OBJECTS AND SUMMARY OF THE DISCLOSURE

[0012] It is an objective of the present invention to extract maximal information from a search query and to rank multiple search results objectively, and broadly so in accord with Shannon information theory. It is another objective to use a flexible format of search results in the form of concordances, each containing the user query of key words, whose length may be adapted to the display at hand. Thus, relatively long concordances may be presented on the screen of a desk top computer and relatively short concordances may be presented in a compact display on a mobile, hand-held device. It is a further objective to disclose a preferred embodiment, generally using an Internet browser as a user-interface, which aims at rapid execution of the required computer operations. For searches involving a limited number of documents, a personal computer may suffice. However, for comprehensive searches involving a large number of documents the preferred embodiment may be a remote execution in the form of a software-as-a-service (SAAS), by access to an Internet search provider or using a cloud computing environment.

[0013] To accomplish these and other objectives, the present invention comprises an efficient computation of the Shannon information of a concordance using approximate formulas, whose practical use are demonstrated by experiment rather than seeking accurate formulae for Shannon information in the natural language by detailed corrections for redundancy. One such approximation is given by (1). Another approximation is the reduced sum

I[T']=Σ_w_i.sub.εT'p(w_i)log p(w_i), (4)

where T' denotes the collection of all distinct words in T. Like (1), (4) is a regular expression for all p(w)≧0 and it more closely estimates the burst rate of information in a concordance. Using either (1), (4) or a numerical combination of either, the presented invention ensures an objective ranking that, when applied to web pages retrieved from a list of hyperlinks produced by any of the existing Internet search engines, is insensitive to popularization. A selection of the top listed concordances ranked according to their approximation Shannon information to the user may be accompanied by a hyperlink to the source web page for the purposes of reference to the user.

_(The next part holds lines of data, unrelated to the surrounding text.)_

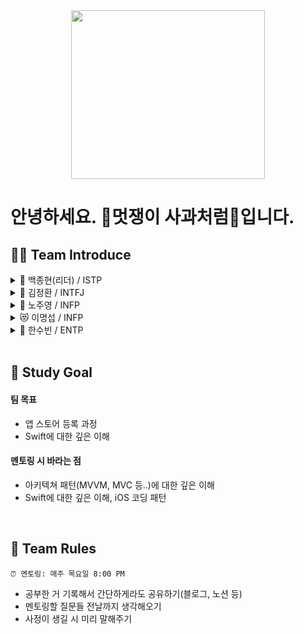 <div align="center">
<img width="310" height="270" border:0px src="https://user-images.githubusercontent.com/89888855/268875145-8d4fb1b6-860c-4e88-81d7-bee7fd29a677.png"/>
</div>

# 안녕하세요. 🍎멋쟁이 사과처럼🍏입니다.


## 👯‍♀️ Team Introduce
<details><summary>
🦀 백종현(리더) / ISTP
</summary>

- [Github](https://github.com/jonghyunBaik)
- 개발 디자인 병행하는 학과를 졸업했고 2년전 swift 를 이용해서 개인프로젝트 진행한 경험이 있습니다. 이후에는 flutter 를 2년간 학습했고 프로젝트 진행경험과 배포 경험이 부족해 앱스쿨을 신청하게 되었습니다.
- 4학년 2학기 재학중입니다.
- 커피와 클라이밍을 좋아합니다. 🧗 ☕
</details>

<details><summary>
🐯 김정환 / INTFJ
</summary>

- [Github](https://github.com/Teoler)
- 보안학과를 졸업했고 swift 문법 조금 배워봤습니다.
- 이번 수업을 통해서 팀 프로젝트 경험과 ios 개발 경험을 쌓고 싶습니다.
</details>

<details><summary>
🐶 노주영 / INFP
</summary>

- [Github](https://github.com/JooYoungNoh)
- 정보통신학과를 졸업 후 독학으로 Swift를 배워 앱 개발을 하였습니다. 독학으로 하다보니 취업에만 중점을 두고 해서 기본기와 협업적인 부분이 부족한 것 같아서 지원하게 되었습니다.
- 여러 가지 라이브러리와 깃허브의 사용 방법, 앱 배포 및 협업하는 방법을 배워가고 싶습니다.
- 게임과 축구 좋아합니다.
</details>


<details><summary>
😻 이명섭 / INFP
</summary>

- [Github](https://github.com/Seobe95)
- 안녕하세요! 앱 스쿨에 들어오기 전 React Native를 사용해서 1년동안 앱 개발 담당으로 근무했었습니다. 그러다 iOS의 매력을 느껴 공부하고 싶어졌고, 앱 스쿨이란 좋은 기회를 알게 되어 참여하게 되었습니다.
- 음악 감상과 기타치는걸 좋아합니다.
- 배운걸 공유하고 함께 좋은 iOS 개발자로 성장하고 싶습니다.
</details>


<details><summary>
🐬 한수빈 / ENTP
</summary>

- [Github](https://github.com/WaterBean)
- 정보통신공학과 4학년 2학기 다니면서 앱스쿨 참여하고 있습니다.
- 게으릅니다. iOS 앱개발에 관심이 생긴지는 반년정도 되었는데 미루고 미루다가 이번 앱스쿨을 계기로 열심히 공부해보려고 참여하게 되었습니다. 부족한 점이 많지만 서로 모르는 부분들을 채워나갔으면 좋겠습니다~ 제가 잘못 이해하고있거나 모르는 것 같으면 바로 얘기해주시면 감사하겠습니다!!
- 디자인, 기획/운영에도 관심 많습니다.
- 개발자 커뮤니티에도 관심 있습니다. 혹시 GDSC 하시는 분 있으면 DM주세요 하하
</details>

<br/>


## 🎯  Study Goal

#### 팀 목표
- 앱 스토어 등록 과정
- Swift에 대한 깊은 이해
    
#### 멘토링 시 바라는 점
- 아키텍쳐 패턴(MVVM, MVC 등..)에 대한 깊은 이해
- Swift에 대한 깊은 이해, iOS 코딩 패턴

<br/>


## 📌 Team Rules
```
⏰ 멘토링: 매주 목요일 8:00 PM
```
-  공부한 거 기록해서 간단하게라도 공유하기(블로그, 노션 등)
-  멘토링할 질문들 전날까지 생각해오기
- 사정이 생길 시 미리 말해주기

[0014] It is an object of the present disclosure to demonstrate that the present invention gives informative results whose ranking is different from that used by existing search algorithms by statistical analysis of a comparison of their search results.

[0015] This brief description serves as a roadmap to the more detailed description that follows, in order to facilitate an understanding of the present contributions to the art, its departure from existing practices and which will be for the subject matter of the claims. It is understood that the invention is not limited in its application to the details of the method set forth in the description. The preferred embodiments are given for a realization based on the existing state of the art in hardware and software, but otherwise the invention may allow for a variety of other embodiments.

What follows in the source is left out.